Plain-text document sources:
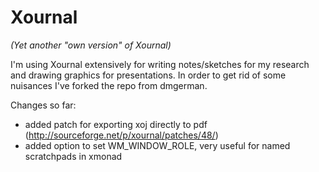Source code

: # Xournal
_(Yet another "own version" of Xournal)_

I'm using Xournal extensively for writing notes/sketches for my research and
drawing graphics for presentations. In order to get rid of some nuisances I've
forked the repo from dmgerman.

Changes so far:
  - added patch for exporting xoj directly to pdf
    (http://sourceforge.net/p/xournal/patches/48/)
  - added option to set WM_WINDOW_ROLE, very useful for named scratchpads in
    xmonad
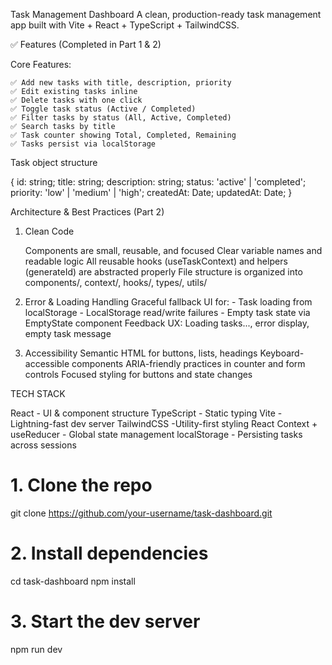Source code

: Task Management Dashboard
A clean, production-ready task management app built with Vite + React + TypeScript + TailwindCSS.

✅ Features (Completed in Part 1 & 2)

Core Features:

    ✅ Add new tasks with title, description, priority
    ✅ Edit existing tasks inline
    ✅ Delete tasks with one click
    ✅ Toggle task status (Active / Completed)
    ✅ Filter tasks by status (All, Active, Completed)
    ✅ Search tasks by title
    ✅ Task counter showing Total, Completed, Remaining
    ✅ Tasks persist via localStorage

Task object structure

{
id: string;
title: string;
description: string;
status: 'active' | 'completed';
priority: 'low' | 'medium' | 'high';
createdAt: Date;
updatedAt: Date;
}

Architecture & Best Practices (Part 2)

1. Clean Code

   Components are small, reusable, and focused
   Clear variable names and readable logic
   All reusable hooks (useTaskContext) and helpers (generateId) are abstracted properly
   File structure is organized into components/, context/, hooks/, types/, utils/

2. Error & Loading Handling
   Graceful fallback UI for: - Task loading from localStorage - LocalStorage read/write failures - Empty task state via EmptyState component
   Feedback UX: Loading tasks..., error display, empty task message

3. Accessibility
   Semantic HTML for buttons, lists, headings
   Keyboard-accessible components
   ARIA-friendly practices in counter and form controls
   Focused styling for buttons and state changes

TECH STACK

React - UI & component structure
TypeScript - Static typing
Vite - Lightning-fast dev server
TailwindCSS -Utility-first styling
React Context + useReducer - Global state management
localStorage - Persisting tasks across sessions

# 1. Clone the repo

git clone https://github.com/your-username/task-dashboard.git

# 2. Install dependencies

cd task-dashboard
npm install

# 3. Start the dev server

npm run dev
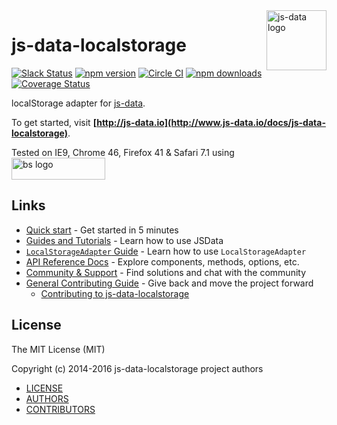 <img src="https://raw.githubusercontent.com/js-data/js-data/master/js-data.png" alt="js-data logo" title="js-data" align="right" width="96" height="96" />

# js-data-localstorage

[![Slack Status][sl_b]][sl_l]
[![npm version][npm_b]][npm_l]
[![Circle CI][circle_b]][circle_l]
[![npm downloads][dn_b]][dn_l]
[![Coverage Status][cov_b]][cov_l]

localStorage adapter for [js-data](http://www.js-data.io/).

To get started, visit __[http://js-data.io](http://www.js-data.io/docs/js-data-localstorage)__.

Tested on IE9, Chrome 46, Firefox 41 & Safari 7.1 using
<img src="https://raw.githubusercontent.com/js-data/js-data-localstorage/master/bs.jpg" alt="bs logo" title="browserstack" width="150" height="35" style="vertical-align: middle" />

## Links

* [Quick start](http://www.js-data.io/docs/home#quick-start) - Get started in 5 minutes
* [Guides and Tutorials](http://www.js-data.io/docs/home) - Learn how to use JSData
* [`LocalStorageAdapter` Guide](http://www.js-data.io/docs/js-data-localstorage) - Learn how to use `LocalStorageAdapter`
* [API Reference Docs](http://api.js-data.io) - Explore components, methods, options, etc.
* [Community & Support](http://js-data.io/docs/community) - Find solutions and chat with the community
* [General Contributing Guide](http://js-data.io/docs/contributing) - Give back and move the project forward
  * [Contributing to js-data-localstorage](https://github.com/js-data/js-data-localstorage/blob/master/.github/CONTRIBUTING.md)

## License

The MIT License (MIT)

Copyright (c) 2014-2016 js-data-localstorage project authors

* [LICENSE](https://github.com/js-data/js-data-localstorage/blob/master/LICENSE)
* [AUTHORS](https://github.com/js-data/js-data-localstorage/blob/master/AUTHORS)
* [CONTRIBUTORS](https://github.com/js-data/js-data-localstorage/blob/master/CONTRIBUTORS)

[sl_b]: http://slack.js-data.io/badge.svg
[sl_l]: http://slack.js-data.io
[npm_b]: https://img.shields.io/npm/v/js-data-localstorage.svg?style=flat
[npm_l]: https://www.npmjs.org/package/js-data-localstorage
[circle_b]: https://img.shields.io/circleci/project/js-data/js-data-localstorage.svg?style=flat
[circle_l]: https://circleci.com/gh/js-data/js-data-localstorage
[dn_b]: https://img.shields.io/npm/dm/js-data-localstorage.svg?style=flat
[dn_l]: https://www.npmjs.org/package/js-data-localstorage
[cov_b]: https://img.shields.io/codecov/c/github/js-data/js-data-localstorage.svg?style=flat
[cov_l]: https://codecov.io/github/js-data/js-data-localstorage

What needs to be done:
An unchanged copy of the data, images excluded, is all that should be given.

Exercise solution:
Source code

: # Xournal
_(Yet another "own version" of Xournal)_

I'm using Xournal extensively for writing notes/sketches for my research and
drawing graphics for presentations. In order to get rid of some nuisances I've
forked the repo from dmgerman.

Changes so far:
  - added patch for exporting xoj directly to pdf
    (http://sourceforge.net/p/xournal/patches/48/)
  - added option to set WM_WINDOW_ROLE, very useful for named scratchpads in
    xmonad
Source code

: Task Management Dashboard
A clean, production-ready task management app built with Vite + React + TypeScript + TailwindCSS.

✅ Features (Completed in Part 1 & 2)

Core Features:

    ✅ Add new tasks with title, description, priority
    ✅ Edit existing tasks inline
    ✅ Delete tasks with one click
    ✅ Toggle task status (Active / Completed)
    ✅ Filter tasks by status (All, Active, Completed)
    ✅ Search tasks by title
    ✅ Task counter showing Total, Completed, Remaining
    ✅ Tasks persist via localStorage

Task object structure

{
id: string;
title: string;
description: string;
status: 'active' | 'completed';
priority: 'low' | 'medium' | 'high';
createdAt: Date;
updatedAt: Date;
}

Architecture & Best Practices (Part 2)

1. Clean Code

   Components are small, reusable, and focused
   Clear variable names and readable logic
   All reusable hooks (useTaskContext) and helpers (generateId) are abstracted properly
   File structure is organized into components/, context/, hooks/, types/, utils/

2. Error & Loading Handling
   Graceful fallback UI for: - Task loading from localStorage - LocalStorage read/write failures - Empty task state via EmptyState component
   Feedback UX: Loading tasks..., error display, empty task message

3. Accessibility
   Semantic HTML for buttons, lists, headings
   Keyboard-accessible components
   ARIA-friendly practices in counter and form controls
   Focused styling for buttons and state changes

TECH STACK

React - UI & component structure
TypeScript - Static typing
Vite - Lightning-fast dev server
TailwindCSS -Utility-first styling
React Context + useReducer - Global state management
localStorage - Persisting tasks across sessions

# 1. Clone the repo

git clone https://github.com/your-username/task-dashboard.git

# 2. Install dependencies

cd task-dashboard
npm install

# 3. Start the dev server

npm run dev
 <img src="https://raw.githubusercontent.com/js-data/js-data/master/js-data.png" alt="js-data logo" title="js-data" align="right" width="96" height="96" />

# js-data-localstorage

[![Slack Status][sl_b]][sl_l]
[![npm version][npm_b]][npm_l]
[![Circle CI][circle_b]][circle_l]
[![npm downloads][dn_b]][dn_l]
[![Coverage Status][cov_b]][cov_l]

localStorage adapter for [js-data](http://www.js-data.io/).

To get started, visit __[http://js-data.io](http://www.js-data.io/docs/js-data-localstorage)__.

Tested on IE9, Chrome 46, Firefox 41 & Safari 7.1 using
<img src="https://raw.githubusercontent.com/js-data/js-data-localstorage/master/bs.jpg" alt="bs logo" title="browserstack" width="150" height="35" style="vertical-align: middle" />

## Links

* [Quick start](http://www.js-data.io/docs/home#quick-start) - Get started in 5 minutes
* [Guides and Tutorials](http://www.js-data.io/docs/home) - Learn how to use JSData
* [`LocalStorageAdapter` Guide](http://www.js-data.io/docs/js-data-localstorage) - Learn how to use `LocalStorageAdapter`
* [API Reference Docs](http://api.js-data.io) - Explore components, methods, options, etc.
* [Community & Support](http://js-data.io/docs/community) - Find solutions and chat with the community
* [General Contributing Guide](http://js-data.io/docs/contributing) - Give back and move the project forward
  * [Contributing to js-data-localstorage](https://github.com/js-data/js-data-localstorage/blob/master/.github/CONTRIBUTING.md)

## License

The MIT License (MIT)

Copyright (c) 2014-2016 js-data-localstorage project authors

* [LICENSE](https://github.com/js-data/js-data-localstorage/blob/master/LICENSE)
* [AUTHORS](https://github.com/js-data/js-data-localstorage/blob/master/AUTHORS)
* [CONTRIBUTORS](https://github.com/js-data/js-data-localstorage/blob/master/CONTRIBUTORS)

[sl_b]: http://slack.js-data.io/badge.svg
[sl_l]: http://slack.js-data.io
[npm_b]: https://img.shields.io/npm/v/js-data-localstorage.svg?style=flat
[npm_l]: https://www.npmjs.org/package/js-data-localstorage
[circle_b]: https://img.shields.io/circleci/project/js-data/js-data-localstorage.svg?style=flat
[circle_l]: https://circleci.com/gh/js-data/js-data-localstorage
[dn_b]: https://img.shields.io/npm/dm/js-data-localstorage.svg?style=flat
[dn_l]: https://www.npmjs.org/package/js-data-localstorage
[cov_b]: https://img.shields.io/codecov/c/github/js-data/js-data-localstorage.svg?style=flat
[cov_l]: https://codecov.io/github/js-data/js-data-localstorage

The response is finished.